佐藤浩市&岩井俊二 芸術選奨文部科学大臣賞・映画部門を受賞
俳優の佐藤浩市さん(63)と映画監督の岩井俊二さんが、28日に発表された令和5年度(第74回)芸術選奨の映画部門において、文部科学大臣賞を受賞しました。 【画像】佐藤浩市『TAMA映画賞』で最優秀男優賞 芸術選奨は、文化庁が毎年度、芸術各分野で優れた業績をあげた人物などを表彰するもので、1950年から始まりました。演劇や映画、音楽など12部門あり、大臣賞と新人賞には原則それぞれ2人以内が選出されます。
■映画部門大臣賞 贈賞理由
【岩井俊二さん 贈賞理由】 ギリシャ語で「主よ」を意味するキリエ。『キリエのうた』とは、「キリエ・エレイソン(主よ、憐(あわれ)みたまえ)」を繰り返すミサ曲のこと。ここでは名前を捨てた二人の女性と、この困難な世を生きる人々へ贈る讃歌(さんか)でもある。震災によって、貧困によって、全てを失った二人が、自身の力と揺るぎない友情によって未来を切り開こうとする。それを音楽で紡ぐ。岩井俊二氏の映画は、作中の音楽同様、大量消費を目的とせず、必要とする人のために作られる。支持する層は広く、口伝えで国内外に広がっている。
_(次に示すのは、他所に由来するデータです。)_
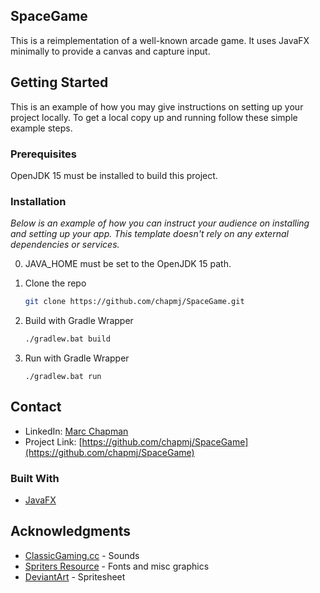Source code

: <div id="top"></div>
<!--
*** Thanks for checking out the Best-README-Template. If you have a suggestion
*** that would make this better, please fork the repo and create a pull request
*** or simply open an issue with the tag "enhancement".
*** Don't forget to give the project a star!
*** Thanks again! Now go create something AMAZING! :D
-->

## SpaceGame
This is a reimplementation of a well-known arcade game. It uses JavaFX minimally to provide a canvas and capture input.  

<!-- GETTING STARTED -->
## Getting Started

This is an example of how you may give instructions on setting up your project locally.
To get a local copy up and running follow these simple example steps.

### Prerequisites

OpenJDK 15 must be installed to build this project.

### Installation

_Below is an example of how you can instruct your audience on installing and setting up your app. This template doesn't rely on any external dependencies or services._

0. JAVA_HOME must be set to the OpenJDK 15 path.

1. Clone the repo
   ```sh
   git clone https://github.com/chapmj/SpaceGame.git
   ```
2. Build with Gradle Wrapper
   ```sh
   ./gradlew.bat build
   ```
4. Run with Gradle Wrapper
   ```
   ./gradlew.bat run
   ```

<!-- CONTACT -->
## Contact
* LinkedIn: [Marc Chapman](https://www.linkedin.com/in/marc-chapman-7b489a185/)
* Project Link: [https://github.com/chapmj/SpaceGame](https://github.com/chapmj/SpaceGame)

### Built With

* [JavaFX](https://openjfx.io/)

<!-- ACKNOWLEDGMENTS -->
## Acknowledgments

* [ClassicGaming.cc](http://www.classicgaming.cc/classics/space-invaders/sounds) - Sounds 
* [Spriters Resource](https://www.spriters-resource.com/arcade/spaceinv/sheet/115520/) - Fonts and misc graphics
* [DeviantArt](https://www.deviantart.com/gooperblooper22/art/Space-Invaders-Sprite-Sheet-135338373) - Spritesheet

<!-- MARKDOWN LINKS & IMAGES -->
<!-- https://www.markdownguide.org/basic-syntax/#reference-style-links -->
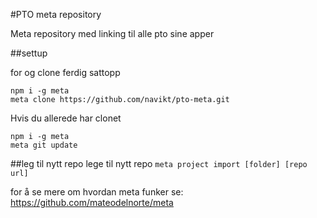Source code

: #PTO meta repository

Meta repository med linking til alle pto sine apper

##settup

for og clone ferdig sattopp
```
npm i -g meta
meta clone https://github.com/navikt/pto-meta.git
```
Hvis du allerede har clonet
```
npm i -g meta
meta git update
```

##leg til nytt repo
lege til nytt repo `meta project import [folder] [repo url]`




for å se mere om hvordan meta funker se: https://github.com/mateodelnorte/meta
【佐藤浩市さん 贈賞理由】 『春に散る』では主役の一人として、元ボクサーを目つきも体の動きも鋭く説得力を持って演じ、脇に回った『愛にイナズマ』では一転、一見頼りないが芯のある父親をコミカルに見せた。青春時代劇『せかいのおきく』では、重しとして若者たちを支える。佐藤浩市氏は年齢を重ねるごとに奥行きと深みを増し、役の剛柔、大小を問わずしなやかに演じてスクリーンに存在し続ける。後進に心を配る姿勢も含め、円熟という言葉がふさわしい。